# Pulling Out All the Stops, Part 2: NY City Subway Data

23 May

Back down into that storied hole in the ground. Now that we’ve counted the lines intersecting each stop each we need only to drum up a title for the curiously truant header in what is now the K column (call it say, Pct Change); then we can hand the data over to some simple but instructive pivot tables, along with a few other preliminary jottings. (By the way – the data  from which our analysis proceeds originates here.)

First among the latter might be an elementary lines-per-stop fraction, or the total of all lines per stop – 731 – divided by the number of recorded subway stops, or 421. That comes to 1.73 lines per stop, a reading that, by way of comparative example, powers it past Paris’ 1.34. Does that make the New York system the nimbler of the two, opening a sluice of option-richer travel flows from point to point? I don’t know about that, and I’d refer the matter instead to a statistician and/or urban planner. Remember that New York is by far the physically larger city, and you’d have to leave the service-optimization algorithm to the regression analysts.

You might also want to sort the data by 2012 rank (or the 2012 ridership field), serving up an unsurprising but substantive demonstration of Manhattan’s hegemony. Ranks 1 through 11 are arrogated by the island’s stops, preeminent among these Times Square, the nexus of 11 – count ’em, 11 – different lines. It isn’t until you lower yourself to rank 12 that you come face-to-face with a non-Manhattan venue – Main Street, the teeming Queens terminus of the Number 7 line, a stop to which I’ve wended my way many times (New York subway lines are either numbered or lettered, by the way, a legacy of the scheme’s multi-system prehistory).

But note that Main Street is also the busiest stop through which only one line runs, triggering an obvious pivot-table poser: how does station ridership covary with the number of lines tracking through its platforms?
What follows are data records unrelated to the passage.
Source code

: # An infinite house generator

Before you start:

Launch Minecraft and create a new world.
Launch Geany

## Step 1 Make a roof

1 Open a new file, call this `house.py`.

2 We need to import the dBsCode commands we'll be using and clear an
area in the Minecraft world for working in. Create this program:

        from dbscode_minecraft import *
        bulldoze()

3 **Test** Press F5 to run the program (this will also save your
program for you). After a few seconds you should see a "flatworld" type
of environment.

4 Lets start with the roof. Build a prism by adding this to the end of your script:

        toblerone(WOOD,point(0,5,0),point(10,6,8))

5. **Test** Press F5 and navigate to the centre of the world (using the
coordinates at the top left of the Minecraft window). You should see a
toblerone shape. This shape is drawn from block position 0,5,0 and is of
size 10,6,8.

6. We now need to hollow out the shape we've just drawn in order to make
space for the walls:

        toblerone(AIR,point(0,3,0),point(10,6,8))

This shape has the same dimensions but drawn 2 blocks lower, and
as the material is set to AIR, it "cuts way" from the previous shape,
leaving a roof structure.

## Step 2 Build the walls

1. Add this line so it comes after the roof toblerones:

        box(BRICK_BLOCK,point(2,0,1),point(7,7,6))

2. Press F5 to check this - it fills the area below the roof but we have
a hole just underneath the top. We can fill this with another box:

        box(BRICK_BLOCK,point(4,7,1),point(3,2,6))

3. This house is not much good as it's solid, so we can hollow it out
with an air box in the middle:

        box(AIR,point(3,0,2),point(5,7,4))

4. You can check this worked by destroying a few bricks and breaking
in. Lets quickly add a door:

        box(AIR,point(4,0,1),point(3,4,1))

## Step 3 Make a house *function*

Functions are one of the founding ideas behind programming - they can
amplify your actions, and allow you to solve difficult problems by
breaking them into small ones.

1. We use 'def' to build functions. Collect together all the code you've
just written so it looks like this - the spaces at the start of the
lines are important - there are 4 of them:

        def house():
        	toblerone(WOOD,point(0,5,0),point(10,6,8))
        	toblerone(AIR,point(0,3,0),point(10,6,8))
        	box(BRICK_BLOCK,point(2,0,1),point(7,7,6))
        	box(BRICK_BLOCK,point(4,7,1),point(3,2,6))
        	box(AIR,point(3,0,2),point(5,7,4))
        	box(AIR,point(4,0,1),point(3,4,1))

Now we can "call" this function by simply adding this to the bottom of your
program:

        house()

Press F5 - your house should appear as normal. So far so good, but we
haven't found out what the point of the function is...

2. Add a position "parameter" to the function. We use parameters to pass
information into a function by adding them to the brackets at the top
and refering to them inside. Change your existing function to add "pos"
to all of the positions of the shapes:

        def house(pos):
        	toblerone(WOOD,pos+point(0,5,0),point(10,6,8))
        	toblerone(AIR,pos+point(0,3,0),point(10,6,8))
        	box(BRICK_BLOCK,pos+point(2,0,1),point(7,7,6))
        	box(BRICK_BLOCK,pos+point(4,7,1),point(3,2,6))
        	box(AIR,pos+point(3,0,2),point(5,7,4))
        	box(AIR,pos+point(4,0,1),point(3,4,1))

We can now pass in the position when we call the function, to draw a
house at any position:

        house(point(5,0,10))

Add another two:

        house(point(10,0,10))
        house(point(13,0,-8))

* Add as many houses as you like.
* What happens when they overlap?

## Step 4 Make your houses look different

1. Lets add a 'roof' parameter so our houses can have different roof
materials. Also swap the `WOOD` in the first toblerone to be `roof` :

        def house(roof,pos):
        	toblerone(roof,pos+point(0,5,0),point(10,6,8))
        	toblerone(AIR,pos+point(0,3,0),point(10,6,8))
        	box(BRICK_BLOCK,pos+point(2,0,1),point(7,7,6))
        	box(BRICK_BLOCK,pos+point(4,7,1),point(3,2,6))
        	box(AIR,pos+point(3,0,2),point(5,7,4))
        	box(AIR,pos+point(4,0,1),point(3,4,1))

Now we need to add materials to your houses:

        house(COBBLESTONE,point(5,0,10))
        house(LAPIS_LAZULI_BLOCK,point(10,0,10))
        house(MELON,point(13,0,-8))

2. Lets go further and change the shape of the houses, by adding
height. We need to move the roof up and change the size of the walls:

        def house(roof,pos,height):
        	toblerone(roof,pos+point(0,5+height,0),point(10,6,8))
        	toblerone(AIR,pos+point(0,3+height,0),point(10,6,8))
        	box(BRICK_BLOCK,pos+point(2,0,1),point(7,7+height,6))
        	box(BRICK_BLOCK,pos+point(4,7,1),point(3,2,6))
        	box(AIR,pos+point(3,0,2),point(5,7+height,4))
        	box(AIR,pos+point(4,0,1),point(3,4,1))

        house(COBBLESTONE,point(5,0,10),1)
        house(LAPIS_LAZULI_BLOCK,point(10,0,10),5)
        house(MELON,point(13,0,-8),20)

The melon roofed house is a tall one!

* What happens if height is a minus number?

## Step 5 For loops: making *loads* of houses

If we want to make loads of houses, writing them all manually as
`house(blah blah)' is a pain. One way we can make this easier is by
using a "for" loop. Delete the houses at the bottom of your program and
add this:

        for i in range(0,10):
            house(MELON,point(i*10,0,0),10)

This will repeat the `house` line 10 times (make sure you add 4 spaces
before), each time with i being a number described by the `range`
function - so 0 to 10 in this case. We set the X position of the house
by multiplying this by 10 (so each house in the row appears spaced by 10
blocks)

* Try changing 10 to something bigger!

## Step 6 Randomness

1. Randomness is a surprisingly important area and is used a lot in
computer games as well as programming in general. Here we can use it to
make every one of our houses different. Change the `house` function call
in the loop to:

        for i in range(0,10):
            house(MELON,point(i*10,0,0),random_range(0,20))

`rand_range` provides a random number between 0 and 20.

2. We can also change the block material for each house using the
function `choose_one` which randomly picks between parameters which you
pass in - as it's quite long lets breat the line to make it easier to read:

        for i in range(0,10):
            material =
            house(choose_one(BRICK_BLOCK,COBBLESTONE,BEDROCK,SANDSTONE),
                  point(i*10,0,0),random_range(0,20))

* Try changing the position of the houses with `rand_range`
It stands to reason of course that, all things being equal, stations housing more lines will absorb the great rider population; but an average riders-per-number-of –lines station index might tell a different story.

And in order to tell it we need to crack open a pivot table and sow a calculated field (see my September 6 post for the mechanics) therein, one which divides aggregate rider totals (and remember we’re navigating rider-per-weekday data)  by each lines-per-station total. For example: in order to figure the average for stations harboring three lines, we need establish this fraction:

All riders for stations with three lines/(Number of three-line stations*3)

That’s a relatively simple but not-entirely-intuitive bit of division, but with a few seconds’ rumination you’ll be able to see what it’s doing. We can call the calculated field say, Riders Per Number of Lines, and write it thusly (assuming we’re working with the 2012 rider numbers):

And in sum, the pivot table comprises:

Row Labels: Lines per Stop

Values: Riders Per Number of Lines; and for good measure why not throw in

Lines per Stop (Count)

You should end up with something like this (once the standard formatting’s been implemented):

Among other things, we see that 237, or 56% of New York’s stations, feature but one line. But note that these carry strikingly more riders-per-line than those stations entrusted with two lines.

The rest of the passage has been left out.